Love Is All You Need is a romantic comedy that isn’t romantic or comic or much of anything. It stars Pierce Brosnan as Philip, a widowed, all-work-no-play Englishman working in Denmark whose son is about to get married in Italy. Meanwhile, across town, the mother of the bride, Ida (Trine Dyrholm), a hairdresser who wears a wig because she’s lost all her own hair to chemotherapy, has just discovered her husband is playing away from home with pretty young Thilde from accounts.
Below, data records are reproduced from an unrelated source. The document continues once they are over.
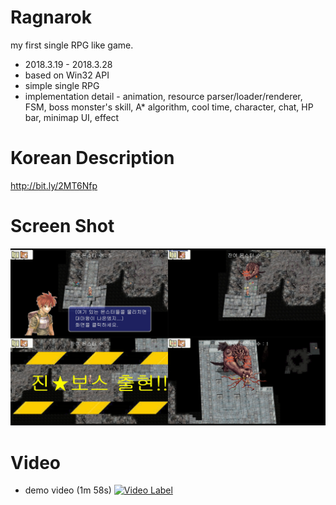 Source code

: # Ragnarok
my first single RPG like game.  

- 2018.3.19 - 2018.3.28
- based on Win32 API
- simple single RPG
- implementation detail - animation, resource parser/loader/renderer, FSM, boss monster's skill, A* algorithm, cool time, character, chat, HP bar, minimap UI, effect

# Korean Description
http://bit.ly/2MT6Nfp

# Screen Shot
![Screenshot1](https://github.com/oneofthezombies/Ragnarok/blob/master/Images/ragnarok_screenshot.png)

# Video
- demo video (1m 58s) 
[![Video Label](http://img.youtube.com/vi/swys-TtQCl0/0.jpg)](https://youtu.be/swys-TtQCl0)
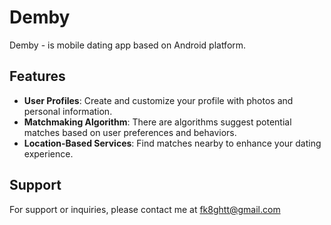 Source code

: # Demby
Demby - is mobile dating app based on Android platform.  

## Features
- **User Profiles**: Create and customize your profile with photos and personal information.
- **Matchmaking Algorithm**: There are algorithms suggest potential matches based on user preferences and behaviors.
- **Location-Based Services**: Find matches nearby to enhance your dating experience.

## Support
For support or inquiries, please contact me at fk8ghtt@gmail.com

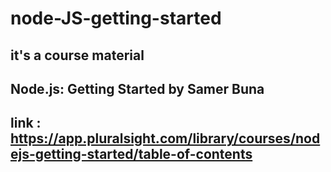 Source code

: # node-JS-getting-started

## it's a course material

## Node.js: Getting Started by Samer Buna

## link : https://app.pluralsight.com/library/courses/nodejs-getting-started/table-of-contents
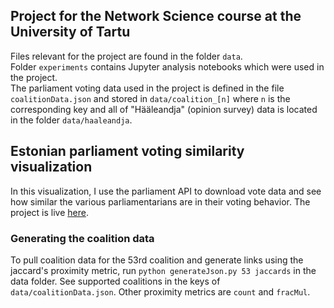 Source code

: ## Project for the Network Science course at the University of Tartu

Files relevant for the project are found in the folder `data`.  
Folder `experiments` contains Jupyter analysis notebooks which were used in the project.  
The parliament voting data used in the project is defined in the file `coalitionData.json` and stored in `data/coalition_[n]` where `n` is the corresponding key and all of "Hääleandja" (opinion survey) data is located in the folder `data/haaleandja`.


## Estonian parliament voting similarity visualization

In this visualization, I use the parliament API to download vote data and see how similar the various parliamentarians are in their voting behavior. The project is live [here](https://fedorst-parlviz.web.app/).

### Generating the coalition data
To pull coalition data for the 53rd coalition and generate links using the jaccard's proximity metric, run `python generateJson.py 53 jaccards` in the data folder. See supported coalitions in the keys of `data/coalitionData.json`. Other proximity metrics are `count` and `fracMul`.
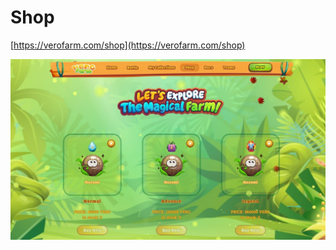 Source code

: # Shop

[https://verofarm.com/shop](https://verofarm.com/shop)

![](../.gitbook/assets/photo_2021-10-01_17-24-30.jpg)

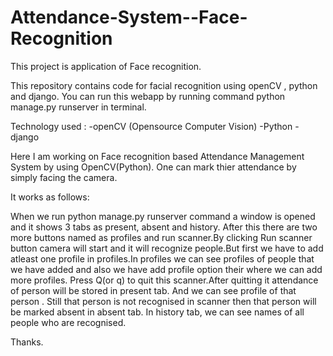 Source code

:# Attendance-System--Face-Recognition
This project is application of Face recognition. 

This repository contains code for facial recognition using openCV , python and django. You can run this webapp by running command python manage.py runserver in terminal.

Technology used : -openCV (Opensource Computer Vision) -Python -django

Here I am working on Face recognition based Attendance Management System by using OpenCV(Python). One can mark thier attendance by simply facing the camera.

It works as follows:

When we run python manage.py runserver command a window is opened and it shows 3 tabs as present, absent and history. After this there are two more buttons named as profiles and run scanner.By clicking Run scanner button camera will start and it will recognize people.But first we have to add atleast one profile in profiles.In profiles we can see profiles of people that we have added and also we have add profile option their where we can add more profiles. Press Q(or q) to quit this scanner.After quitting it attendance of person will be stored in present tab. And we can see profile of that person . Still that person is not recognised in scanner then that person will be marked absent in absent tab. In history tab, we can see names of all people who are recognised. 

Thanks.
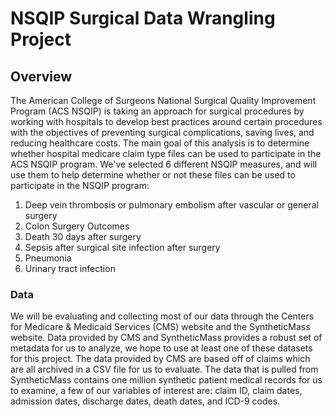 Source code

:# NSQIP Surgical Data Wrangling Project
## Overview
The American College of Surgeons National Surgical Quality Improvement Program (ACS NSQIP) is taking an approach for surgical procedures by working with hospitals to develop best practices around certain procedures with the objectives of preventing surgical complications, saving lives, and reducing healthcare costs. The main goal of this analysis is to determine whether hospital medicare claim type files can be used to participate in the ACS NSQIP program. We've selected 6 different NSQIP measures, and will use them to help determine whether or not these files can be used to participate in the NSQIP program: <br >

1) Deep vein thrombosis or pulmonary embolism after vascular or general surgery <br>
2) Colon Surgery Outcomes<br>
3) Death 30 days after surgery<br>
4) Sepsis after surgical site infection after surgery<br>
5) Pneumonia<br>
6) Urinary tract infection<br>

 
### Data
We will be evaluating and collecting most of our data through the Centers for Medicare & Medicaid Services (CMS) website and the SyntheticMass website.  Data provided by CMS and SyntheticMass provides a robust set of metadata for us to analyze, we hope to use at least one of these datasets for this project. The data provided by CMS are based off of claims which are all archived in a CSV file for us to evaluate. The data that is pulled from SyntheticMass contains one million synthetic patient medical records for us to examine, a few of our variables of interest are: claim ID, claim dates, admission dates, discharge dates, death dates, and ICD-9 codes.

###
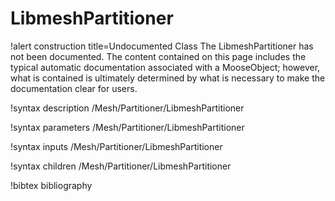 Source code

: <!-- MOOSE Documentation Stub: Remove this when content is added. -->

# LibmeshPartitioner

!alert construction title=Undocumented Class
The LibmeshPartitioner has not been documented. The content contained on this page includes the
typical automatic documentation associated with a MooseObject; however, what is contained is
ultimately determined by what is necessary to make the documentation clear for users.

!syntax description /Mesh/Partitioner/LibmeshPartitioner

!syntax parameters /Mesh/Partitioner/LibmeshPartitioner

!syntax inputs /Mesh/Partitioner/LibmeshPartitioner

!syntax children /Mesh/Partitioner/LibmeshPartitioner

!bibtex bibliography
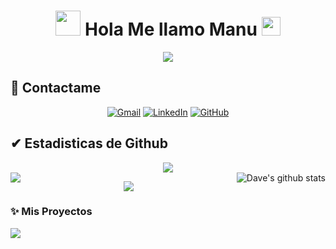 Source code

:<h1 align="center">
	<img height="40" src="https://emoji.gg/assets/emoji/7333-parrotdance.gif">
Hola Me llamo Manu
	<a href="https://github.com/Bouaskaoun" target="_self">
		<img src="https://media.giphy.com/media/hvRJCLFzcasrR4ia7z/giphy.gif" width="30">
	</a>
</h1>

<p align="center">
	<a href="https://github.com/Bouaskaoun">
		<img src="https://readme-typing-svg.herokuapp.com?lines=Estudiante+de+Ingeieria+Informatica;Blas+Pascal;Siempre%20se%20aprende%20algo%20nuevo&center=true&width=380&height=45">
	</a>
</p>



<!--
**ManuNicolais/ManuNicolais** is a ✨ _special_ ✨ repository because its `README.md` (this file) appears on your GitHub profile.

Here are some ideas to get you started:

- 🔭 I’m currently working on ...
- 🌱 I’m currently learning ...
- 👯 I’m looking to collaborate on ...
- 🤔 I’m looking for help with ...
- 💬 Ask me about ...
- 📫 How to reach me: ...
- 😄 Pronouns: ...
- ⚡ Fun fact: ...
-->

## 🤝 Contactame
<p align="center">
	<a href="mailto:manueqs@gmail.com"><img img src="https://img.shields.io/badge/gmail-%23EA4335.svg?style=plastic&logo=gmail&logoColor=white" alt="Gmail"/></a>
	<a href="https://www.linkedin.com/in/franco-nicolais-68b236167/"><img src="https://img.shields.io/badge/linkedin-%230A66C2.svg?style=plastic&logo=linkedin&logoColor=white" alt="LinkedIn"/></a>
	<a href="https://github.com/ManuNicolais"><img src="https://img.shields.io/badge/github-%23181717.svg?style=plastic&logo=github&logoColor=white" alt="GitHub"/></a>
</p>

## ✔ Estadisticas de Github

<p  align="center">
<img src="https://user-images.githubusercontent.com/73097560/115834477-dbab4500-a447-11eb-908a-139a6edaec5c.gif">                
<br>

<a href="https://github.com/ManuNicolais">
  <img align="left" src="https://github-readme-stats.vercel.app/api/top-langs/?username=ManuNicolais&theme=tokyonight" />
  </a>

<a href="https://github.com/ManuNicolais">
 <img align="right" src="https://github-readme-stats.vercel.app/api?username=ManuNicolais&show_icons=true&theme=tokyonight&line_height=27" alt="Dave's github stats"/>
</a>

<p  align="center">
<img src="https://user-images.githubusercontent.com/73097560/115834477-dbab4500-a447-11eb-908a-139a6edaec5c.gif"> 
<br>

### ✨ Mis Proyectos
  
<a href="https://github.com/ManuNicolais/POO">
  <img align="center" src="https://github-readme-stats.vercel.app/api/pin/?username=ManuNicolais&repo=POO&theme=tokyonight" />
</a>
Films are always full of middle-aged men playing away from home with pretty young Thildes from accounts, but have you ever wandered into a company’s accounts department? If you have, I’m betting you didn’t exclaim, ‘Wow, this room is packed full of hot tottie; this is wall-to-wall Thildes!’ This is one of those cinema tropes I suppose I should be over by now, and would be, if it didn’t incense me every time, Actually no, not incense. It just makes me yawn, and not one of those little yawns you can stifle, but one of those big, noisy, exaggerated ones that are also making a point.
Anyway, Philip drives to the airport and Ida drives to the airport and in the airport car park Ida reverses her car into Philip’s car. This, it turns out, is the first time they’ve ever met because brides and grooms never introduce their parents to each other before a wedding, particularly in Copenhagen, where it may actually be against the law. So Philip and Ida have this prang, and then what happens?
Is it:
1) Philip is so enraged he bursts a blood vessel in his brain, keels over and dies; film over?
2) Ida cannot forgive herself for being such a Stupid Woman Driver so jumps from the top storey of the car park, and breaks her neck; film over?
3) Ida and Philip, being vulnerable and lonely in their own particular ways, eventually fall in love and snuggle up on a bench overlooking the sea, her head on his shoulder?
A spoiler? You really thought it could be 1 or 2? But it’s as weird as it’s not weird.